Por eso escribo. Porque no quiero que el nombre de Sandra se borre. Porque no quiero que nuestras vidas se sigan perdiendo en el monte sin que el país se detenga a mirar por un instante. Porque educar en estos territorios no debería ser un acto heroico, sino un derecho garantizado. Porque detrás de cada maestro y maestra hay una historia de entrega, una historia de amor por el otro, por la tierra, por la posibilidad de un mañana distinto.

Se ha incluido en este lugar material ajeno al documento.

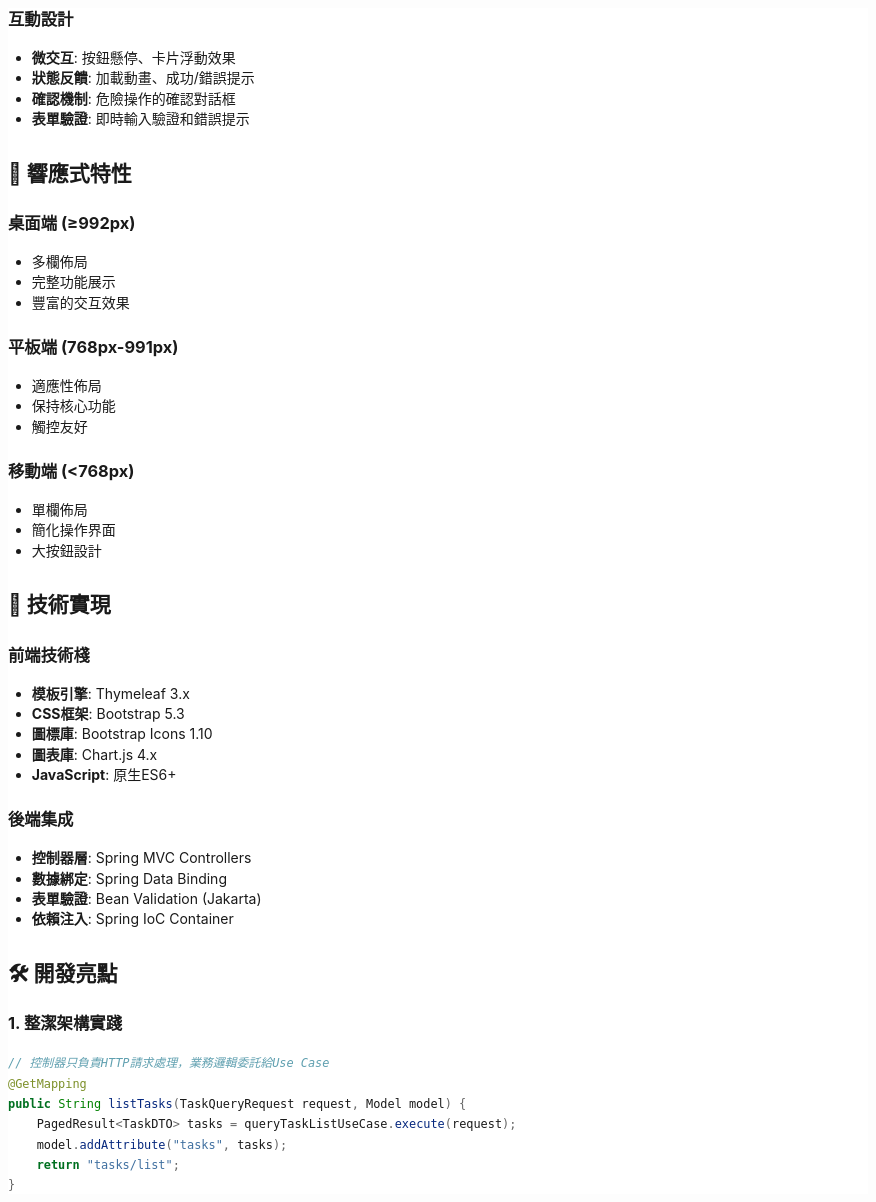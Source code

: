 ### 互動設計
- **微交互**: 按鈕懸停、卡片浮動效果
- **狀態反饋**: 加載動畫、成功/錯誤提示
- **確認機制**: 危險操作的確認對話框
- **表單驗證**: 即時輸入驗證和錯誤提示

## 📱 響應式特性

### 桌面端 (≥992px)
- 多欄佈局
- 完整功能展示
- 豐富的交互效果

### 平板端 (768px-991px)
- 適應性佈局
- 保持核心功能
- 觸控友好

### 移動端 (<768px)
- 單欄佈局
- 簡化操作界面
- 大按鈕設計

## 🔧 技術實現

### 前端技術棧
- **模板引擎**: Thymeleaf 3.x
- **CSS框架**: Bootstrap 5.3
- **圖標庫**: Bootstrap Icons 1.10
- **圖表庫**: Chart.js 4.x
- **JavaScript**: 原生ES6+

### 後端集成
- **控制器層**: Spring MVC Controllers
- **數據綁定**: Spring Data Binding
- **表單驗證**: Bean Validation (Jakarta)
- **依賴注入**: Spring IoC Container

## 🛠️ 開發亮點

### 1. 整潔架構實踐
```java
// 控制器只負責HTTP請求處理，業務邏輯委託給Use Case
@GetMapping
public String listTasks(TaskQueryRequest request, Model model) {
    PagedResult<TaskDTO> tasks = queryTaskListUseCase.execute(request);
    model.addAttribute("tasks", tasks);
    return "tasks/list";
}
```
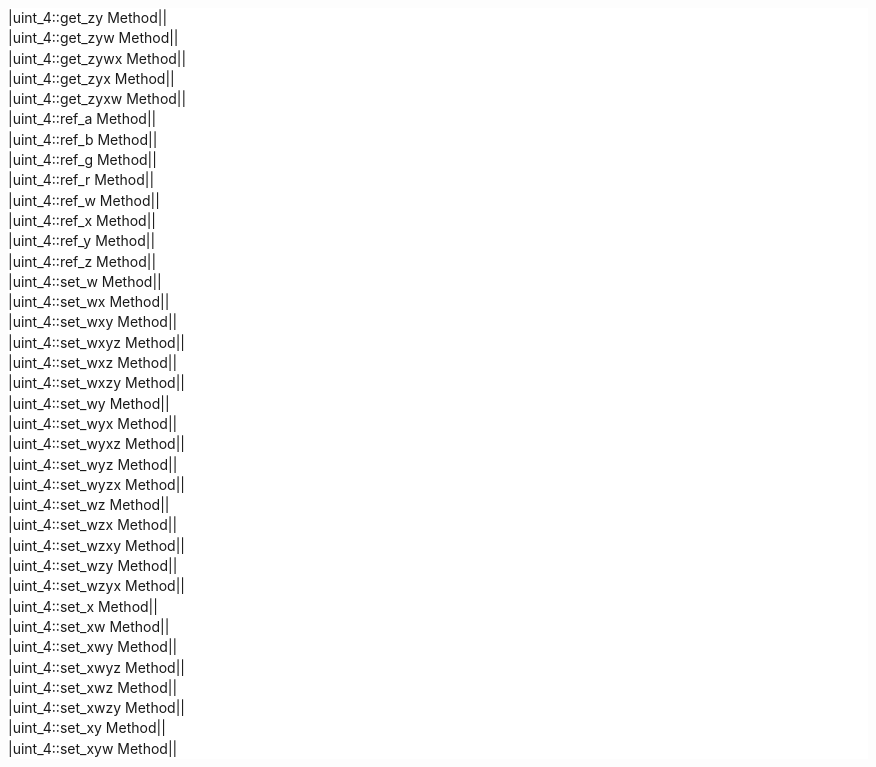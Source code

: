 |uint_4::get_zy Method||  
|uint_4::get_zyw Method||  
|uint_4::get_zywx Method||  
|uint_4::get_zyx Method||  
|uint_4::get_zyxw Method||  
|uint_4::ref_a Method||  
|uint_4::ref_b Method||  
|uint_4::ref_g Method||  
|uint_4::ref_r Method||  
|uint_4::ref_w Method||  
|uint_4::ref_x Method||  
|uint_4::ref_y Method||  
|uint_4::ref_z Method||  
|uint_4::set_w Method||  
|uint_4::set_wx Method||  
|uint_4::set_wxy Method||  
|uint_4::set_wxyz Method||  
|uint_4::set_wxz Method||  
|uint_4::set_wxzy Method||  
|uint_4::set_wy Method||  
|uint_4::set_wyx Method||  
|uint_4::set_wyxz Method||  
|uint_4::set_wyz Method||  
|uint_4::set_wyzx Method||  
|uint_4::set_wz Method||  
|uint_4::set_wzx Method||  
|uint_4::set_wzxy Method||  
|uint_4::set_wzy Method||  
|uint_4::set_wzyx Method||  
|uint_4::set_x Method||  
|uint_4::set_xw Method||  
|uint_4::set_xwy Method||  
|uint_4::set_xwyz Method||  
|uint_4::set_xwz Method||  
|uint_4::set_xwzy Method||  
|uint_4::set_xy Method||  
|uint_4::set_xyw Method||  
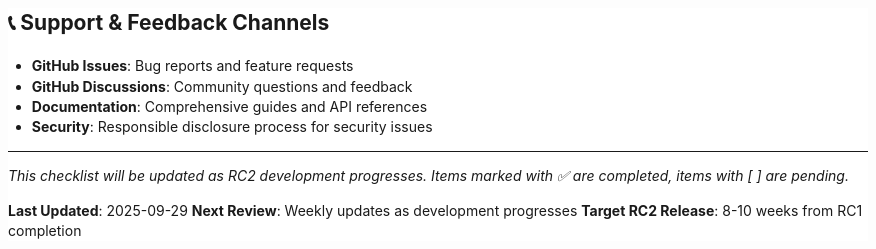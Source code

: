 
## 📞 Support & Feedback Channels

- **GitHub Issues**: Bug reports and feature requests
- **GitHub Discussions**: Community questions and feedback
- **Documentation**: Comprehensive guides and API references
- **Security**: Responsible disclosure process for security issues

---

*This checklist will be updated as RC2 development progresses. Items marked with ✅ are completed, items with [ ] are pending.*

**Last Updated**: 2025-09-29
**Next Review**: Weekly updates as development progresses
**Target RC2 Release**: 8-10 weeks from RC1 completion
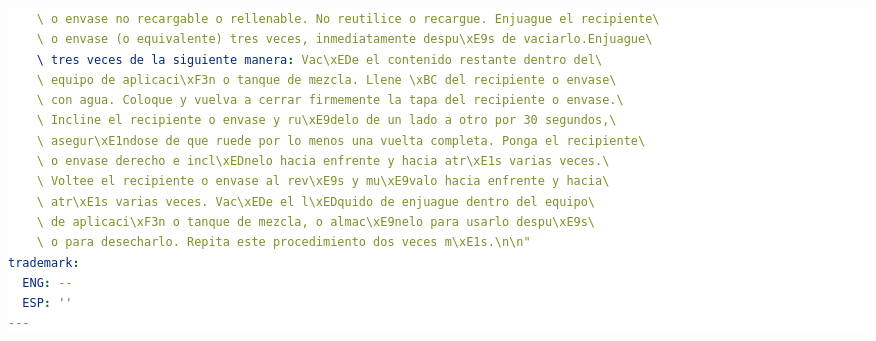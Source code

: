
 ```yaml
    \ o envase no recargable o rellenable. No reutilice o recargue. Enjuague el recipiente\
    \ o envase (o equivalente) tres veces, inmediatamente despu\xE9s de vaciarlo.Enjuague\
    \ tres veces de la siguiente manera: Vac\xEDe el contenido restante dentro del\
    \ equipo de aplicaci\xF3n o tanque de mezcla. Llene \xBC del recipiente o envase\
    \ con agua. Coloque y vuelva a cerrar firmemente la tapa del recipiente o envase.\
    \ Incline el recipiente o envase y ru\xE9delo de un lado a otro por 30 segundos,\
    \ asegur\xE1ndose de que ruede por lo menos una vuelta completa. Ponga el recipiente\
    \ o envase derecho e incl\xEDnelo hacia enfrente y hacia atr\xE1s varias veces.\
    \ Voltee el recipiente o envase al rev\xE9s y mu\xE9valo hacia enfrente y hacia\
    \ atr\xE1s varias veces. Vac\xEDe el l\xEDquido de enjuague dentro del equipo\
    \ de aplicaci\xF3n o tanque de mezcla, o almac\xE9nelo para usarlo despu\xE9s\
    \ o para desecharlo. Repita este procedimiento dos veces m\xE1s.\n\n"
trademark:
  ENG: --
  ESP: ''
---
```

Ser docente en la ruralidad no es solo un acto de vocación, es también un acto de resistencia. Cada encuentro con los estudiantes, cada cuaderno repartido, cada clase bajo un árbol, es un grito de dignidad ante un país que muchas veces le ha dado la espalda al campo. Sandra Milena Martínez, como tantas otras maestras rurales, ha sido madre, psicóloga, enfermera, orientadora, líder social. Y esa entrega, tan humana, la convierte también en blanco. No debería ser así. No puede seguir siendo así.

Desde entonces, desde su desaparición, no caminamos solos. Nos acompaña el temor de no regresar. Nos acompaña la rabia de ver cómo la institucionalidad calla, cómo se nos exige todo, pero se nos garantiza tan poco. Y, sin embargo, seguimos. Porque detrás de cada niño que aprende a escribir su nombre y su proyecto de vida, hay una historia que vale la pena defender. Porque sabemos que una educación transformadora es la única forma real de construir paz en territorios atravesados por la violencia.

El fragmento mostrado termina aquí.